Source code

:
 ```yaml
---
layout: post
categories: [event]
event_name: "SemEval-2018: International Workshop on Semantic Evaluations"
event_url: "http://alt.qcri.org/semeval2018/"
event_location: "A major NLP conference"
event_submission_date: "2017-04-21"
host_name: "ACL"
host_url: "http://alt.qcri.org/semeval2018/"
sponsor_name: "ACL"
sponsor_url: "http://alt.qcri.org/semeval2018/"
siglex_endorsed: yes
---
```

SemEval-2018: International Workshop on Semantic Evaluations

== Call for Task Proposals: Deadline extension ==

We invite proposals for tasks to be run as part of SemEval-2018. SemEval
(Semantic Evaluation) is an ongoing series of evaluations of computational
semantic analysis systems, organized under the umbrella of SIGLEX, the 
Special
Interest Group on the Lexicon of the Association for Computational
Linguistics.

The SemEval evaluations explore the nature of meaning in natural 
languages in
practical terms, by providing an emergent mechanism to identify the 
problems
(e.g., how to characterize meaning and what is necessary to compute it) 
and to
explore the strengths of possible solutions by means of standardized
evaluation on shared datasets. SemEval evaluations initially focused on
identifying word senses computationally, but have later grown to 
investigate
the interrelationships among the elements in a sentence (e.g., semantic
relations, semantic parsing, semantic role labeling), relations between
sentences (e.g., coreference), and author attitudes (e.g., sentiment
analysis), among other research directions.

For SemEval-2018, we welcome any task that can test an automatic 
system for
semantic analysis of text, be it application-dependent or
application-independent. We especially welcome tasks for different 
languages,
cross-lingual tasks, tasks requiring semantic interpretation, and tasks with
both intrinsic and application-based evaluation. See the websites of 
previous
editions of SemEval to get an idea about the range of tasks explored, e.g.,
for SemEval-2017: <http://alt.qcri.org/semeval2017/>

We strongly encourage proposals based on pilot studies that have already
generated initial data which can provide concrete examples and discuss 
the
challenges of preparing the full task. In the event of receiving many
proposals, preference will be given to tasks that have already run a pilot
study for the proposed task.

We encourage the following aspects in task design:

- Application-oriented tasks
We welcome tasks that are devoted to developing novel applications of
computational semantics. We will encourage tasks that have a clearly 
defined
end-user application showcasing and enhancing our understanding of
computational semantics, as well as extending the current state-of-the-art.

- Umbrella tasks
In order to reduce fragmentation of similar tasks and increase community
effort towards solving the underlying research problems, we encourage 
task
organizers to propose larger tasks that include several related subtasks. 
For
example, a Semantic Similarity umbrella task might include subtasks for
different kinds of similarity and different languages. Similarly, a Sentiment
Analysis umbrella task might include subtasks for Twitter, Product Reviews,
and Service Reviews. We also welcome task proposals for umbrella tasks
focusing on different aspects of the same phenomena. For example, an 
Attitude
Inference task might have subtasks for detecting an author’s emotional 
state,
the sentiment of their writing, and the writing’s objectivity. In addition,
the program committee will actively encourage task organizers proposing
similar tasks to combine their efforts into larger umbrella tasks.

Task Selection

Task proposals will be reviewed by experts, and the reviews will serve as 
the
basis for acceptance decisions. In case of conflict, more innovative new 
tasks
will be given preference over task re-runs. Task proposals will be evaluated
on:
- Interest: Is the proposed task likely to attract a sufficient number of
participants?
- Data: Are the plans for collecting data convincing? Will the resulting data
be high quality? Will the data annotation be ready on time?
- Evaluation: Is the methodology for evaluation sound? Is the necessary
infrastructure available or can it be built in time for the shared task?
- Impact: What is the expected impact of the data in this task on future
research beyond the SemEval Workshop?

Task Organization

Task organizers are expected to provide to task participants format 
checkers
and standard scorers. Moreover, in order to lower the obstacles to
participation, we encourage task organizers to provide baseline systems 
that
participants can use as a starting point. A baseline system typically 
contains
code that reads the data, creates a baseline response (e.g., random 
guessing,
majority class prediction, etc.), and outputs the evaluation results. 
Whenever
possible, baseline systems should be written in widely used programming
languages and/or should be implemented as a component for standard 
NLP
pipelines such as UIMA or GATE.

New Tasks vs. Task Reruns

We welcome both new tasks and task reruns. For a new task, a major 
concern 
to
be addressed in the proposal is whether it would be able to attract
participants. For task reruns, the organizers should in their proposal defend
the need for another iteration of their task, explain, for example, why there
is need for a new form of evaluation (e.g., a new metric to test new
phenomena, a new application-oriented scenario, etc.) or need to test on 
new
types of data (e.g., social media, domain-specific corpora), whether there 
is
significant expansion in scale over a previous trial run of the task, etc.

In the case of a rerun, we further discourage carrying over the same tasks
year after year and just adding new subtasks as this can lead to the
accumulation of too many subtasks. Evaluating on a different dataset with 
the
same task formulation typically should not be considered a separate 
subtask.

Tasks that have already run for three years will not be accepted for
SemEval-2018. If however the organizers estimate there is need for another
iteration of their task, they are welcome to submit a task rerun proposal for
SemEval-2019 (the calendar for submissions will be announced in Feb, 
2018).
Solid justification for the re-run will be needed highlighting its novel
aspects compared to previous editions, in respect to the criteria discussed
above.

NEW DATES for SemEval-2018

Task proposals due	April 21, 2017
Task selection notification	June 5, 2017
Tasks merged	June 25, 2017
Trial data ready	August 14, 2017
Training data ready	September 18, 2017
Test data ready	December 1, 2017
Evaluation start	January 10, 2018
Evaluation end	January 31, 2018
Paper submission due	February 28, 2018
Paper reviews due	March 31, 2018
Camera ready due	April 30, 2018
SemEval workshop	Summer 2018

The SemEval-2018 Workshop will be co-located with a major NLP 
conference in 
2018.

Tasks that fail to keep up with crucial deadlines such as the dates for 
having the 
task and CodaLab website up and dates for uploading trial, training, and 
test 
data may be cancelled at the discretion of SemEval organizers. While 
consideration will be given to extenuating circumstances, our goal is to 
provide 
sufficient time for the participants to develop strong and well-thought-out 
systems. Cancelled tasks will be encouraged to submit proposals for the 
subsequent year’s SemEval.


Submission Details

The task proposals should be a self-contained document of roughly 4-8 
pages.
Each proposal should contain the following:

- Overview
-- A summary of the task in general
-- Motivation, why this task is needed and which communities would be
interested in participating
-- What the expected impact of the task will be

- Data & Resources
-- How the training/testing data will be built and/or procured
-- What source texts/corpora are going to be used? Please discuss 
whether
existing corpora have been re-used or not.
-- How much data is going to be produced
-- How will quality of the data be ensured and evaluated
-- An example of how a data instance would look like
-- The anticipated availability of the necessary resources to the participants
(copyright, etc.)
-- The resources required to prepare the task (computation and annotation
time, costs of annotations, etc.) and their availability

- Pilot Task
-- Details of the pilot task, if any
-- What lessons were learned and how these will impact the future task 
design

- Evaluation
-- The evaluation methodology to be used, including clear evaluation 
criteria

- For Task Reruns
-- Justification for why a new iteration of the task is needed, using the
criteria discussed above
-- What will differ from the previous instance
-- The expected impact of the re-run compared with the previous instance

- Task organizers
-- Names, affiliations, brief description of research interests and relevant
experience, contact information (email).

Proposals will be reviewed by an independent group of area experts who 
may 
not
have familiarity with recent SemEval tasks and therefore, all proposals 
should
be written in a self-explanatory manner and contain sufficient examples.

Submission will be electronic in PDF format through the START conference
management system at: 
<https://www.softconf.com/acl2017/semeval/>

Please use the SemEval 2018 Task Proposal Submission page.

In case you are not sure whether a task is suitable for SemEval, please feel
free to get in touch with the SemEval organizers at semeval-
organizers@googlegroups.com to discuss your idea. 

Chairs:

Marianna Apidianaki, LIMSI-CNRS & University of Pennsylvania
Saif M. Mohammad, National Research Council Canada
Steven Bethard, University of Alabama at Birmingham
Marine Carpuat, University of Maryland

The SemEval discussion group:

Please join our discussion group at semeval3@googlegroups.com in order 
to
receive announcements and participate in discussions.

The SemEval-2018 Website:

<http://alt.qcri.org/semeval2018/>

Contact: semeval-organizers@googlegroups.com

- - - - - - -

**Problem statement:**
Please give back, exactly as it stands above, the stretch from the line with "significant expansion in" through the line with "Tasks that fail", and no line outside it.

**Solution:**
significant expansion in scale over a previous trial run of the task, etc.

In the case of a rerun, we further discourage carrying over the same tasks
year after year and just adding new subtasks as this can lead to the
accumulation of too many subtasks. Evaluating on a different dataset with 
the
same task formulation typically should not be considered a separate 
subtask.

Tasks that have already run for three years will not be accepted for
SemEval-2018. If however the organizers estimate there is need for another
iteration of their task, they are welcome to submit a task rerun proposal for
SemEval-2019 (the calendar for submissions will be announced in Feb, 
2018).
Solid justification for the re-run will be needed highlighting its novel
aspects compared to previous editions, in respect to the criteria discussed
above.

NEW DATES for SemEval-2018

Task proposals due	April 21, 2017
Task selection notification	June 5, 2017
Tasks merged	June 25, 2017
Trial data ready	August 14, 2017
Training data ready	September 18, 2017
Test data ready	December 1, 2017
Evaluation start	January 10, 2018
Evaluation end	January 31, 2018
Paper submission due	February 28, 2018
Paper reviews due	March 31, 2018
Camera ready due	April 30, 2018
SemEval workshop	Summer 2018

The SemEval-2018 Workshop will be co-located with a major NLP 
conference in 
2018.

Tasks that fail to keep up with crucial deadlines such as the dates for 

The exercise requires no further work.